Australian Attorney-General Christian Porter has said he expects agencies such as the Australian Security Intelligence Organisation (ASIO), Australian Federal Police (AFP), and state police forces to quickly make use of the provisions contained in the Assistance and Access Bill.
Under the proposed law, Australian government agencies would be able to issue three kinds of notices:
- Technical Assistance Notices (TAN), which are compulsory notices for a communication provider to use an interception capability they already have;
- Technical Capability Notices (TCN), which are compulsory notices for a communication provider to build a new interception capability, so that it can meet subsequent Technical Assistance Notices; and
- Technical Assistance Requests (TAR), which have been described by experts as the most dangerous of all.
"As soon as the legislation is proclaimed, it would be open for the AFP or ASIO or NSW Police to send a notice off to Microsoft or the manufacturers of the WhatsApp application and seek their assistance if they thought that that was reasonable and necessary," Porter told Sky News on Wednesday.
"There are a lot of safeguards and protections built into the Act, but it's a critical power to have and the power will be used."
Porter also told Channel 9 that the powers are only about targeting individuals suspected of terrorism, homicide offences, serious drug offences, and serious child sex offences.
"In serious individual specific cases, and this law has a very clear provision in it that nothing in the nature of systemic weaknesses across multiple phones can be created."
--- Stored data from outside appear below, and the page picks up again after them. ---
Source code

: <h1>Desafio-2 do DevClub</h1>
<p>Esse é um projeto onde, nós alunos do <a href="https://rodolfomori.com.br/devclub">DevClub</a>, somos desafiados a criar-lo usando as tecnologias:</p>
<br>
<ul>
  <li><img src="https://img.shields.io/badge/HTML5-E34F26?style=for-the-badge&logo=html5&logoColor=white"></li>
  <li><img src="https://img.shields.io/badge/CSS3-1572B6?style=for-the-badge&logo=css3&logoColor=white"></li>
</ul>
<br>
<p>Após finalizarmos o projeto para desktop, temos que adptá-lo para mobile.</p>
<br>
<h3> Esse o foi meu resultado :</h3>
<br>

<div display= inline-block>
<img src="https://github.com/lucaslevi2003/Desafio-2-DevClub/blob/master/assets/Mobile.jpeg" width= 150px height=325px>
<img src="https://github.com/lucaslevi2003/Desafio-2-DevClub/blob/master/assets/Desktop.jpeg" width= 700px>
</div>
"Custom firmware built to address one notice or request is not a systemic weakness unless it is deployed to users other than the targeted user," the department said.
"So long as the capability is held in reserve, it does not jeopardise the security of other users and is not a systemic weakness."
On Tuesday afternoon, the Coalition government and Labor opposition agreed to a deal to have the legislation pass Parliament this week before it rises for the summer break.
"The changes include limiting the application of the powers in this Bill to only serious offences, properly defining key terms in the Bill, and requiring a 'double-lock' authorisation process for Technical Capability Notices," Shadow Attorney-General Mark Dreyfus said on Tuesday.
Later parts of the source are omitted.